/---

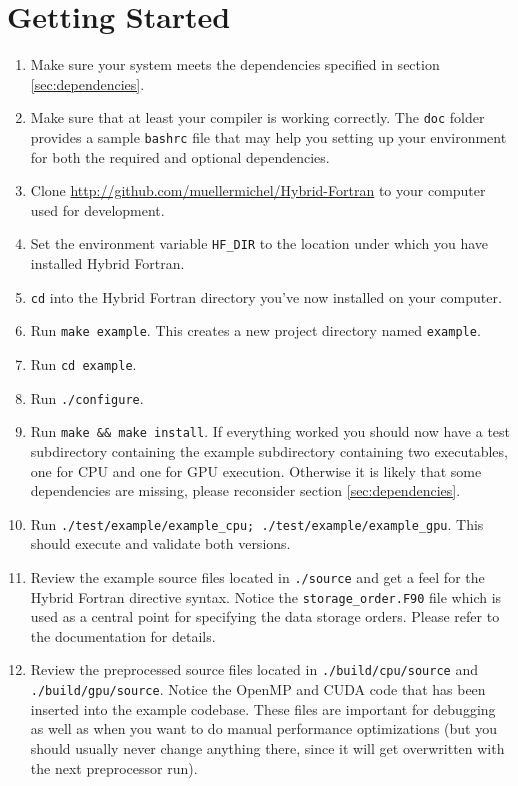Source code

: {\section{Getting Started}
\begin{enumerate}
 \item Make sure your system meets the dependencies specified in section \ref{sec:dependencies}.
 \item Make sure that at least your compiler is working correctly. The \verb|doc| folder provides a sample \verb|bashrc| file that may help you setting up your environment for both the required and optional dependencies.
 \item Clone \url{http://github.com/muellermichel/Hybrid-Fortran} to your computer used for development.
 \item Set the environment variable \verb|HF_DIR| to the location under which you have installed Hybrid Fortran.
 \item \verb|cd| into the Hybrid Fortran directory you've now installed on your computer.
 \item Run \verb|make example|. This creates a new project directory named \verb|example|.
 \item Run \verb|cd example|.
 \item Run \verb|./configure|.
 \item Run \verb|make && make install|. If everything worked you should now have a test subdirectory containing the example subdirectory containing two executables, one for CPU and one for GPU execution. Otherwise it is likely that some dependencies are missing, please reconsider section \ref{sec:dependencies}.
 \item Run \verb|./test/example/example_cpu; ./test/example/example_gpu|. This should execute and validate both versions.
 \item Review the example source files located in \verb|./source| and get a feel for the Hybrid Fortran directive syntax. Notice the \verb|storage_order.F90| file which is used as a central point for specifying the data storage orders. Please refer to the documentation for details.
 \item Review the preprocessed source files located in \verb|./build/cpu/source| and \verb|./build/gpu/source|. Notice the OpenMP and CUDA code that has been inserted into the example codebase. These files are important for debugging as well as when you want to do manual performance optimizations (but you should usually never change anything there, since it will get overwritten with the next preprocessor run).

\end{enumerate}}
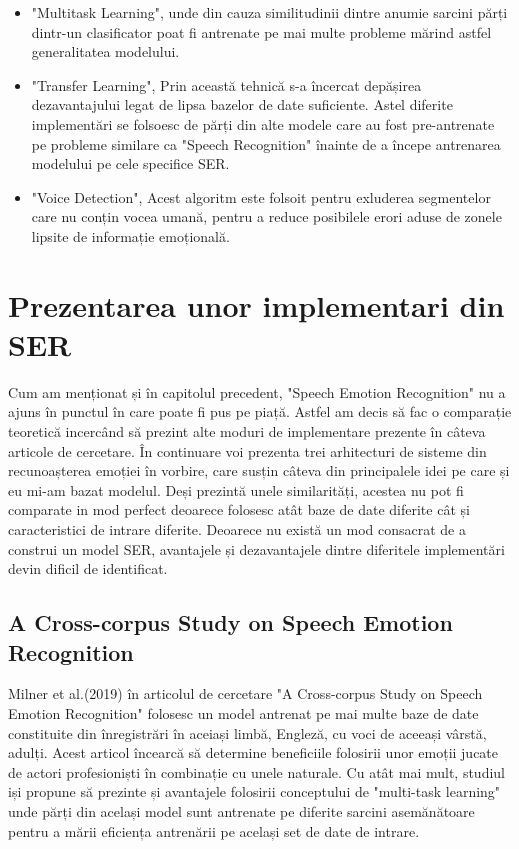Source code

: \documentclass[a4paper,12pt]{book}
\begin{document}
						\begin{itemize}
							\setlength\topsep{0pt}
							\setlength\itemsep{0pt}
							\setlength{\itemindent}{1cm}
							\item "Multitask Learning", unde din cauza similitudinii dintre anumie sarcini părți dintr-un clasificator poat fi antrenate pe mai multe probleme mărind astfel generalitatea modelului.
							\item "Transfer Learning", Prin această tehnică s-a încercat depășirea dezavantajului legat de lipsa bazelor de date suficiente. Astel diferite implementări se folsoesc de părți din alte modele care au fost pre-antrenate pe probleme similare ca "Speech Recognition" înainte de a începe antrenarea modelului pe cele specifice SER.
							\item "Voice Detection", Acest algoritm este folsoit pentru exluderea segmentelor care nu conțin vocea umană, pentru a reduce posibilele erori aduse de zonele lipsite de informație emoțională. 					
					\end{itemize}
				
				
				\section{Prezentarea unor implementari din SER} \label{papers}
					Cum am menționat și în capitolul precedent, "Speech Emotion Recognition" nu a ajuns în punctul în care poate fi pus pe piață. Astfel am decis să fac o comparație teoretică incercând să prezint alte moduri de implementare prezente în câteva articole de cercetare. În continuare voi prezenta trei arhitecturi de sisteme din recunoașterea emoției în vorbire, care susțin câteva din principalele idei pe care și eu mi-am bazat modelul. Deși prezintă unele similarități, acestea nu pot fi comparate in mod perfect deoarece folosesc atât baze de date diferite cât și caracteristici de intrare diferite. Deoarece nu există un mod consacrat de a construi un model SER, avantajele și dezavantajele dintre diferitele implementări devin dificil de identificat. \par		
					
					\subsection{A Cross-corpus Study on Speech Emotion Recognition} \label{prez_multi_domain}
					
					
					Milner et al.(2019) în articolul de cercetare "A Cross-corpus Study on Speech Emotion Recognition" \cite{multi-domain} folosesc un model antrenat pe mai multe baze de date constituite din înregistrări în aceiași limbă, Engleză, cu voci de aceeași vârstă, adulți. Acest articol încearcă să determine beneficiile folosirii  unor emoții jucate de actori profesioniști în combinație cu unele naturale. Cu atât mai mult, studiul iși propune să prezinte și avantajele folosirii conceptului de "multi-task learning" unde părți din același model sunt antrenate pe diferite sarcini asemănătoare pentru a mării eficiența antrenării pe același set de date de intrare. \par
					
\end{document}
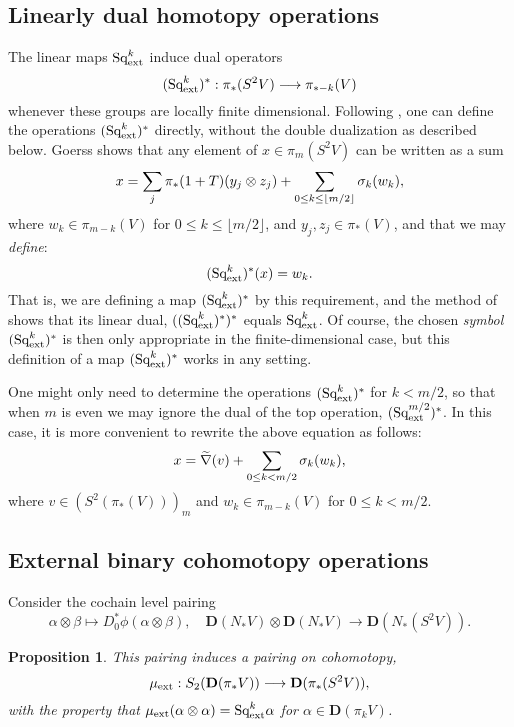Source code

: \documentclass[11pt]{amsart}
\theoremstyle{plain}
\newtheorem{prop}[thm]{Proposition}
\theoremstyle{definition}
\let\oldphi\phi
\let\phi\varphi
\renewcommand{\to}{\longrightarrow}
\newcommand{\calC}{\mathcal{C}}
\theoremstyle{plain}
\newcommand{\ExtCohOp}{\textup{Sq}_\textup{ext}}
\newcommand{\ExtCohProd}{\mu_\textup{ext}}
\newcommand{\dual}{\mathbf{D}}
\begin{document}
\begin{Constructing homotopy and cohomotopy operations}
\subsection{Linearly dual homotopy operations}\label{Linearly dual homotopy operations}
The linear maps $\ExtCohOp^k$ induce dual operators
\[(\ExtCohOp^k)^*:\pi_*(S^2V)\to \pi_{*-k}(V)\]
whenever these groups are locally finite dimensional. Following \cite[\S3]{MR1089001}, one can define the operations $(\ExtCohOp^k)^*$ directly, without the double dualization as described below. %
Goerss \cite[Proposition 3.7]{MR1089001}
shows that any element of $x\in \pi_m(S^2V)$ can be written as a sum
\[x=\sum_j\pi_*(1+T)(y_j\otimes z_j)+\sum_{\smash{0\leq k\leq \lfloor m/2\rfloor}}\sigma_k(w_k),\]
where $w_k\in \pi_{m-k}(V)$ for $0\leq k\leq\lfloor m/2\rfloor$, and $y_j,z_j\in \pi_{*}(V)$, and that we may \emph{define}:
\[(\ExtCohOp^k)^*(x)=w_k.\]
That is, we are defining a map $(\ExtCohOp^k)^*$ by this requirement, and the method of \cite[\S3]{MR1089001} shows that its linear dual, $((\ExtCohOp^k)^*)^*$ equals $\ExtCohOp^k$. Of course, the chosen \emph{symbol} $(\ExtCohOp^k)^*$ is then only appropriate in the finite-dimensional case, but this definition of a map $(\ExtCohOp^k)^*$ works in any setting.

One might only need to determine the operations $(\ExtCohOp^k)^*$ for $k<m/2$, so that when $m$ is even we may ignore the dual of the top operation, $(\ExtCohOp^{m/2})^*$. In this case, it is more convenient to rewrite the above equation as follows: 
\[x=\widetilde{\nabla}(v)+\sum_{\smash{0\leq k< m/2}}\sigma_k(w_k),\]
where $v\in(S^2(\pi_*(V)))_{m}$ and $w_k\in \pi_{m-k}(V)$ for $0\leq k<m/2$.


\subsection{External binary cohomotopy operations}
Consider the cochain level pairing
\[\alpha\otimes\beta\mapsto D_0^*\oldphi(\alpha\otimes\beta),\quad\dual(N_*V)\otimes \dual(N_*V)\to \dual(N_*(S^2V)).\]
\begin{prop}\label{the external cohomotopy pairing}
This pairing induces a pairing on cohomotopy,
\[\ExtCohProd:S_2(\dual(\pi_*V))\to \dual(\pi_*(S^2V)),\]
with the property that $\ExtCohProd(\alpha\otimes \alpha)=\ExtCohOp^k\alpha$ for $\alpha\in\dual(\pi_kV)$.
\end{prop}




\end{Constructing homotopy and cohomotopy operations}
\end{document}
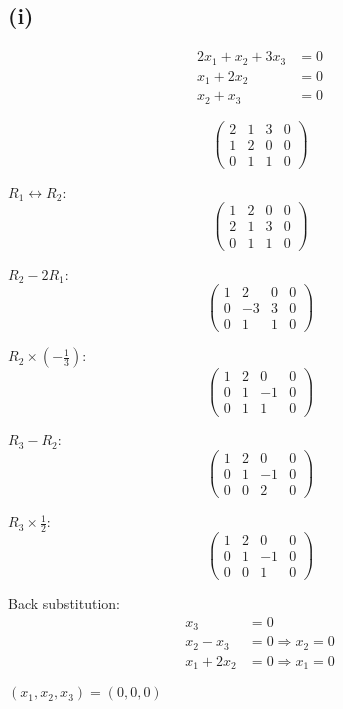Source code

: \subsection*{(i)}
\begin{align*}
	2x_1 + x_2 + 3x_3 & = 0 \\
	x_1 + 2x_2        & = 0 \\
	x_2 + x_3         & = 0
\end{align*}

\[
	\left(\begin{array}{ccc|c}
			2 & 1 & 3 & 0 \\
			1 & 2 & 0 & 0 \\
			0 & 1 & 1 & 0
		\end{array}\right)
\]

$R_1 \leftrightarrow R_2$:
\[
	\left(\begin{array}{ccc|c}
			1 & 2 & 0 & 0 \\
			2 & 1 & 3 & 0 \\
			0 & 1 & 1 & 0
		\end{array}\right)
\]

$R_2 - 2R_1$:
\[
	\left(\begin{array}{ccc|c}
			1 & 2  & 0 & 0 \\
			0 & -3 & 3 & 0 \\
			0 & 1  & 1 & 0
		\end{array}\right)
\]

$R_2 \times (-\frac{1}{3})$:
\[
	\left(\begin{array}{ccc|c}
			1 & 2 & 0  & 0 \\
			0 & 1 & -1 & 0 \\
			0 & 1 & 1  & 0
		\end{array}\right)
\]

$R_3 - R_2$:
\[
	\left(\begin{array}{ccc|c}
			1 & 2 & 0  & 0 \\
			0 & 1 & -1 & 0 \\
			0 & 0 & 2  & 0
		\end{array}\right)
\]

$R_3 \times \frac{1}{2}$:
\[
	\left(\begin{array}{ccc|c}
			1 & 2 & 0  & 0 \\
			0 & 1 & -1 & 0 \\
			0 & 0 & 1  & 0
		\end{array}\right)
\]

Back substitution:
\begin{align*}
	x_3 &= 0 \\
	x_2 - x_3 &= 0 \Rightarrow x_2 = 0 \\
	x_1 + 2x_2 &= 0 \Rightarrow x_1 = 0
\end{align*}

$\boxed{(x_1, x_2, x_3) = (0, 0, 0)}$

\---

_To do_
Could the lines from the first entry through the line that contains "on your computer." be copied exactly, with all pictures left out?

_Your response_
Source code

: {\section{Getting Started}
\begin{enumerate}
 \item Make sure your system meets the dependencies specified in section \ref{sec:dependencies}.
 \item Make sure that at least your compiler is working correctly. The \verb|doc| folder provides a sample \verb|bashrc| file that may help you setting up your environment for both the required and optional dependencies.
 \item Clone \url{http://github.com/muellermichel/Hybrid-Fortran} to your computer used for development.
 \item Set the environment variable \verb|HF_DIR| to the location under which you have installed Hybrid Fortran.
 \item \verb|cd| into the Hybrid Fortran directory you've now installed on your computer.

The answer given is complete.